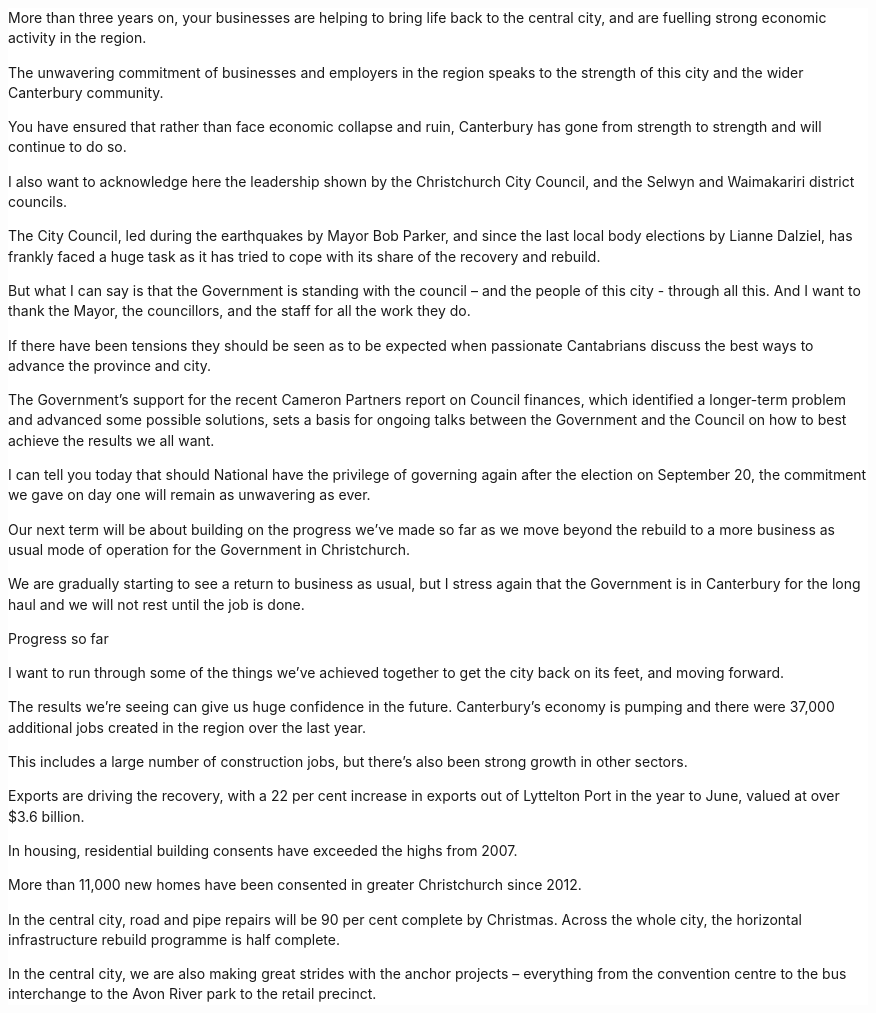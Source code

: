 


More than three years on, your businesses are helping to bring life back to the central city, and are fuelling strong economic activity in the region.

The unwavering commitment of businesses and employers in the region speaks to the strength of this city and the wider Canterbury community.

You have ensured that rather than face economic collapse and ruin, Canterbury has gone from strength to strength and will continue to do so.

I also want to acknowledge here the leadership shown by the Christchurch City Council, and the Selwyn and Waimakariri district councils.

The City Council, led during the earthquakes by Mayor Bob Parker, and since the last local body elections by Lianne Dalziel, has frankly faced a huge task as it has tried to cope with its share of the recovery and rebuild.

But what I can say is that the Government is standing with the council – and the people of this city - through all this. And I want to thank the Mayor, the councillors, and the staff for all the work they do.

If there have been tensions they should be seen as to be expected when passionate Cantabrians discuss the best ways to advance the province and city.

The Government’s support for the recent Cameron Partners report on Council finances, which identified a longer-term problem and advanced some possible solutions, sets a basis for ongoing talks between the Government and the Council on how to best achieve the results we all want.

I can tell you today that should National have the privilege of governing again after the election on September 20, the commitment we gave on day one will remain as unwavering as ever.

Our next term will be about building on the progress we’ve made so far as we move beyond the rebuild to a more business as usual mode of operation for the Government in Christchurch.

We are gradually starting to see a return to business as usual, but I stress again that the Government is in Canterbury for the long haul and we will not rest until the job is done.

Progress so far

I want to run through some of the things we’ve achieved together to get the city back on its feet, and moving forward.

The results we’re seeing can give us huge confidence in the future. Canterbury’s economy is pumping and there were 37,000 additional jobs created in the region over the last year.

This includes a large number of construction jobs, but there’s also been strong growth in other sectors.

Exports are driving the recovery, with a 22 per cent increase in exports out of Lyttelton Port in the year to June, valued at over $3.6 billion.

In housing, residential building consents have exceeded the highs from 2007.

More than 11,000 new homes have been consented in greater Christchurch since 2012.

In the central city, road and pipe repairs will be 90 per cent complete by Christmas. Across the whole city, the horizontal infrastructure rebuild programme is half complete.

In the central city, we are also making great strides with the anchor projects – everything from the convention centre to the bus interchange to the Avon River park to the retail precinct.

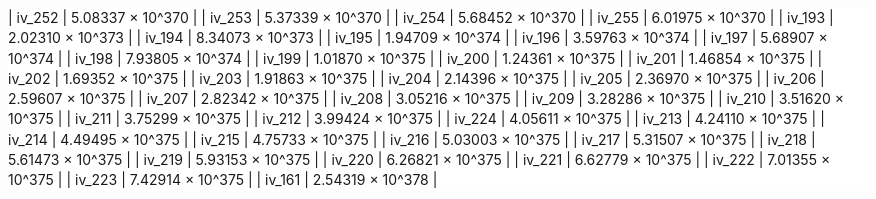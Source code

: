 | iv_252 | 5.08337 × 10^370 |
| iv_253 | 5.37339 × 10^370 |
| iv_254 | 5.68452 × 10^370 |
| iv_255 | 6.01975 × 10^370 |
| iv_193 | 2.02310 × 10^373 |
| iv_194 | 8.34073 × 10^373 |
| iv_195 | 1.94709 × 10^374 |
| iv_196 | 3.59763 × 10^374 |
| iv_197 | 5.68907 × 10^374 |
| iv_198 | 7.93805 × 10^374 |
| iv_199 | 1.01870 × 10^375 |
| iv_200 | 1.24361 × 10^375 |
| iv_201 | 1.46854 × 10^375 |
| iv_202 | 1.69352 × 10^375 |
| iv_203 | 1.91863 × 10^375 |
| iv_204 | 2.14396 × 10^375 |
| iv_205 | 2.36970 × 10^375 |
| iv_206 | 2.59607 × 10^375 |
| iv_207 | 2.82342 × 10^375 |
| iv_208 | 3.05216 × 10^375 |
| iv_209 | 3.28286 × 10^375 |
| iv_210 | 3.51620 × 10^375 |
| iv_211 | 3.75299 × 10^375 |
| iv_212 | 3.99424 × 10^375 |
| iv_224 | 4.05611 × 10^375 |
| iv_213 | 4.24110 × 10^375 |
| iv_214 | 4.49495 × 10^375 |
| iv_215 | 4.75733 × 10^375 |
| iv_216 | 5.03003 × 10^375 |
| iv_217 | 5.31507 × 10^375 |
| iv_218 | 5.61473 × 10^375 |
| iv_219 | 5.93153 × 10^375 |
| iv_220 | 6.26821 × 10^375 |
| iv_221 | 6.62779 × 10^375 |
| iv_222 | 7.01355 × 10^375 |
| iv_223 | 7.42914 × 10^375 |
| iv_161 | 2.54319 × 10^378 |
====================
• _Task description_: Reply with the number of lines in the data above that contain "usual", and with nothing else.

• _Worked solution_: 2